Analysis of outcomes of single polypropylene mesh in total pelvic floor reconstruction

Kaytan V Amrute, Evan R Eisenberg, Ardeshir R Rastinehad, Leslie Kushner, Gopal H Badlani
Neurourology and Urodynamics 2007, 26 (1): 53-8

AIMS: A 2.5-year outcome analysis was performed on patients who underwent transvaginal repair of total pelvic organ prolapse with single polypropylene mesh. A description of the repair technique using a tension-free 4-point fixation is also reviewed.

METHODS: After proper vaginal dissection, a specially fashioned "H" shaped polypropylene mesh is positioned and fixed at 4-points. With a single piece of mesh, the anterior arms provide mid-urethral and bladder neck support, the mid-portion of the mesh corrects anterior compartment defects, and the posterior arms aid in vaginal vault suspension. Initially, bone anchors were utilized for anterior fixation, but currently a tension-free method is used.
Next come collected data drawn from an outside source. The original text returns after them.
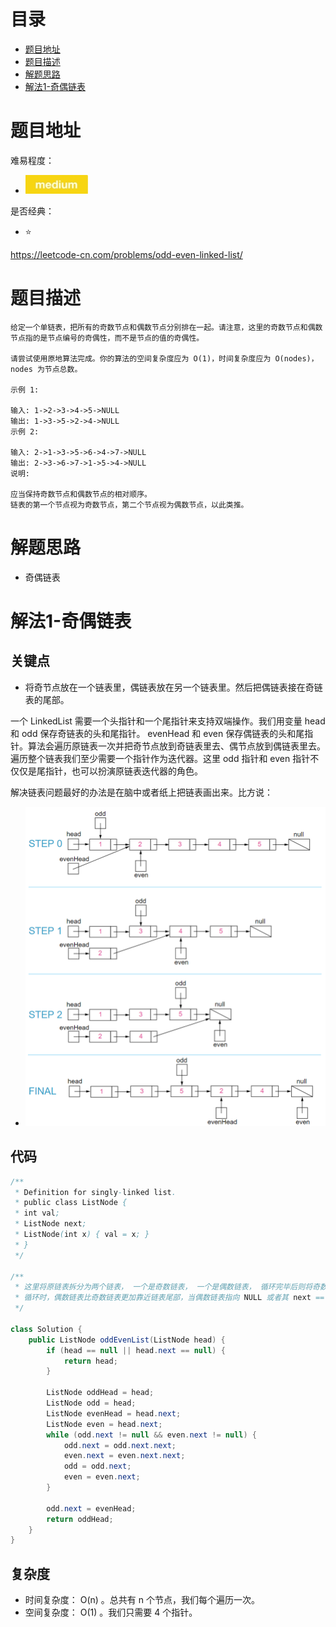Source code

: # 目录
* [题目地址](#题目地址)
* [题目描述](#题目描述)
* [解题思路](#解题思路)
* [解法1-奇偶链表](#解法1-奇偶链表)



# 题目地址
难易程度：
- ![medium.jpg](../.images/medium.jpg)

是否经典：
- ⭐️

https://leetcode-cn.com/problems/odd-even-linked-list/

# 题目描述
```$xslt
给定一个单链表，把所有的奇数节点和偶数节点分别排在一起。请注意，这里的奇数节点和偶数节点指的是节点编号的奇偶性，而不是节点的值的奇偶性。

请尝试使用原地算法完成。你的算法的空间复杂度应为 O(1)，时间复杂度应为 O(nodes)，nodes 为节点总数。

示例 1:

输入: 1->2->3->4->5->NULL
输出: 1->3->5->2->4->NULL
示例 2:

输入: 2->1->3->5->6->4->7->NULL 
输出: 2->3->6->7->1->5->4->NULL
说明:

应当保持奇数节点和偶数节点的相对顺序。
链表的第一个节点视为奇数节点，第二个节点视为偶数节点，以此类推。
```


# 解题思路
- 奇偶链表


# 解法1-奇偶链表
## 关键点
- 将奇节点放在一个链表里，偶链表放在另一个链表里。然后把偶链表接在奇链表的尾部。

一个 LinkedList 需要一个头指针和一个尾指针来支持双端操作。我们用变量 head 和 odd 保存奇链表的头和尾指针。 evenHead 和 even 保存偶链表的头和尾指针。算法会遍历原链表一次并把奇节点放到奇链表里去、偶节点放到偶链表里去。遍历整个链表我们至少需要一个指针作为迭代器。这里 odd 指针和 even 指针不仅仅是尾指针，也可以扮演原链表迭代器的角色。

解决链表问题最好的办法是在脑中或者纸上把链表画出来。比方说：

- ![](../.images/2020/00bd1d974b5a2e6d7d4faf0d5baad1c691f4ed8963cb1b7133d1112bad4c5e86-image.png)

## 代码
```Java
/**
 * Definition for singly-linked list.
 * public class ListNode {
 * int val;
 * ListNode next;
 * ListNode(int x) { val = x; }
 * }
 */

/**
 * 这里将原链表拆分为两个链表， 一个是奇数链表， 一个是偶数链表， 循环完毕后则将奇数链表的尾部与偶数链表头部相连。
 * 循环时，偶数链表比奇数链表更加靠近链表尾部，当偶数链表指向 NULL 或者其 next == NULL 代表偶数链表循环结束，并且后方也不再有奇数链表，循环结束.
 */

class Solution {
    public ListNode oddEvenList(ListNode head) {
        if (head == null || head.next == null) {
            return head;
        }

        ListNode oddHead = head;
        ListNode odd = head;
        ListNode evenHead = head.next;
        ListNode even = head.next;
        while (odd.next != null && even.next != null) {
            odd.next = odd.next.next;
            even.next = even.next.next;
            odd = odd.next;
            even = even.next;
        }

        odd.next = evenHead;
        return oddHead;
    }
}
```


## 复杂度
- 时间复杂度： O(n) 。总共有 n 个节点，我们每个遍历一次。
- 空间复杂度： O(1) 。我们只需要 4 个指针。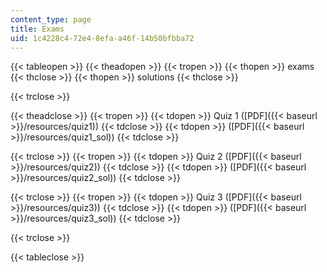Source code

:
 ```yaml
---
content_type: page
title: Exams
uid: 1c4228c4-72e4-8efa-a46f-14b50bfbba72
---
```


{{< tableopen >}}
{{< theadopen >}}
{{< tropen >}}
{{< thopen >}}
exams
{{< thclose >}}
{{< thopen >}}
solutions
{{< thclose >}}

{{< trclose >}}

{{< theadclose >}}
{{< tropen >}}
{{< tdopen >}}
Quiz 1 ([PDF]({{< baseurl >}}/resources/quiz1))
{{< tdclose >}}
{{< tdopen >}}
([PDF]({{< baseurl >}}/resources/quiz1_sol))
{{< tdclose >}}

{{< trclose >}}
{{< tropen >}}
{{< tdopen >}}
Quiz 2 ([PDF]({{< baseurl >}}/resources/quiz2))
{{< tdclose >}}
{{< tdopen >}}
([PDF]({{< baseurl >}}/resources/quiz2_sol))
{{< tdclose >}}

{{< trclose >}}
{{< tropen >}}
{{< tdopen >}}
Quiz 3 ([PDF]({{< baseurl >}}/resources/quiz3))
{{< tdclose >}}
{{< tdopen >}}
([PDF]({{< baseurl >}}/resources/quiz3_sol))
{{< tdclose >}}

{{< trclose >}}

{{< tableclose >}}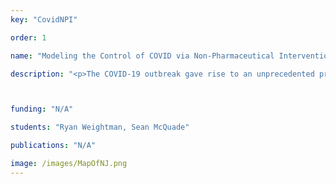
 ```yaml
---
key: "CovidNPI"

order: 1

name: "Modeling the Control of COVID via Non-Pharmaceutical Intervention"

description: "<p>The COVID-19 outbreak gave rise to an unprecedented production of models and studies aimed at understanding the pandemic, predicting its evolution and designing measures to reduce its spread.The aim of this project is to show how a simple SIR model was  used  to  make  quick  predictions  for  New  Jersey  in  early  March 2020 and call for action based on data from China and Italy. Now different viruses manifest with different characteristics and public response to these characteristics can be drastically different. Therefore A more refined model,  which accounts for the parameters  social distancing,  testing, contact tracing  and  quarantining,  is  then  proposed  to  identify  containment measures to minimize the economic cost of the pandemic. </p><p>This model was programmed using AMPL (a mathematical programming language) in which we use optimization techniques and data from throughout New Jersey to minimize the economic costs of the aforementioned parameters. For visualization and plotting we use Matlab to plot our results. </p>"



funding: "N/A"

students: "Ryan Weightman, Sean McQuade"

publications: "N/A"

image: /images/MapOfNJ.png
---
```

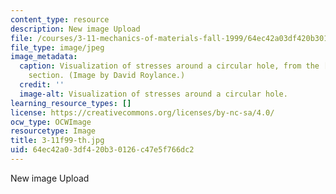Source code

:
 ```yaml
---
content_type: resource
description: New image Upload
file: /courses/3-11-mechanics-of-materials-fall-1999/64ec42a03df420b30126c47e5f766dc2_3-11f99-th.jpg
file_type: image/jpeg
image_metadata:
  caption: Visualization of stresses around a circular hole, from the [related resources](/courses/3-11-mechanics-of-materials-fall-1999/pages/related-resources)
    section. (Image by David Roylance.)
  credit: ''
  image-alt: Visualization of stresses around a circular hole.
learning_resource_types: []
license: https://creativecommons.org/licenses/by-nc-sa/4.0/
ocw_type: OCWImage
resourcetype: Image
title: 3-11f99-th.jpg
uid: 64ec42a0-3df4-20b3-0126-c47e5f766dc2
---
```

New image Upload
A retrospective analysis using chart review was performed on 96 patients who underwent this procedure from January 2000 to June 2005. Additional information was gathered by a telephone survey using a questionnaire. Statistical analysis was performed using Student's t-test, with Sigma Stat(R).

RESULTS: Seventy-six patients (79%) were available with a mean follow-up time of 30.7 +/- 1.7 months and mean age of 69.3 +/- 11.3. Among those with follow-up, 36 patients (47.4%) underwent concurrent hysterectomies. Recurrence of prolapse was reported by four patients (5.2%). Sixty-eight patients (89%) were completely dry or almost dry, defined as an occasional leak. For those with preoperative incontinence (n = 36), average pad use per day decreased significantly from 2.1 +/- 0.4 to 0.8 +/- 0.2 (P < 0.005) postoperatively. Twelve patients (15.7%) reported of de novo urgency. Six patients required reoperation including excision of vaginal mesh erosion (2), uretholysis for obstruction (1), removal of palpable vaginal suture (1), and recurrent SUI (2). Among the 21 patients who are sexually active, 19 denied any dyspareunia (90.4%). Patient satisfaction was high, as the mean value was 7.9 +/- 0.3 on a scale of 1 (least satisfied) to 10 (most satisfied).

CONCLUSIONS: Transvaginal repair of complete pelvic prolapse using polypropylene mesh is a safe and efficacious option, with minimal recurrence of prolapse and SUI. While two patients had vaginal erosions, no urethral or bladder erosions occurred. Patient satisfaction was overall favorable.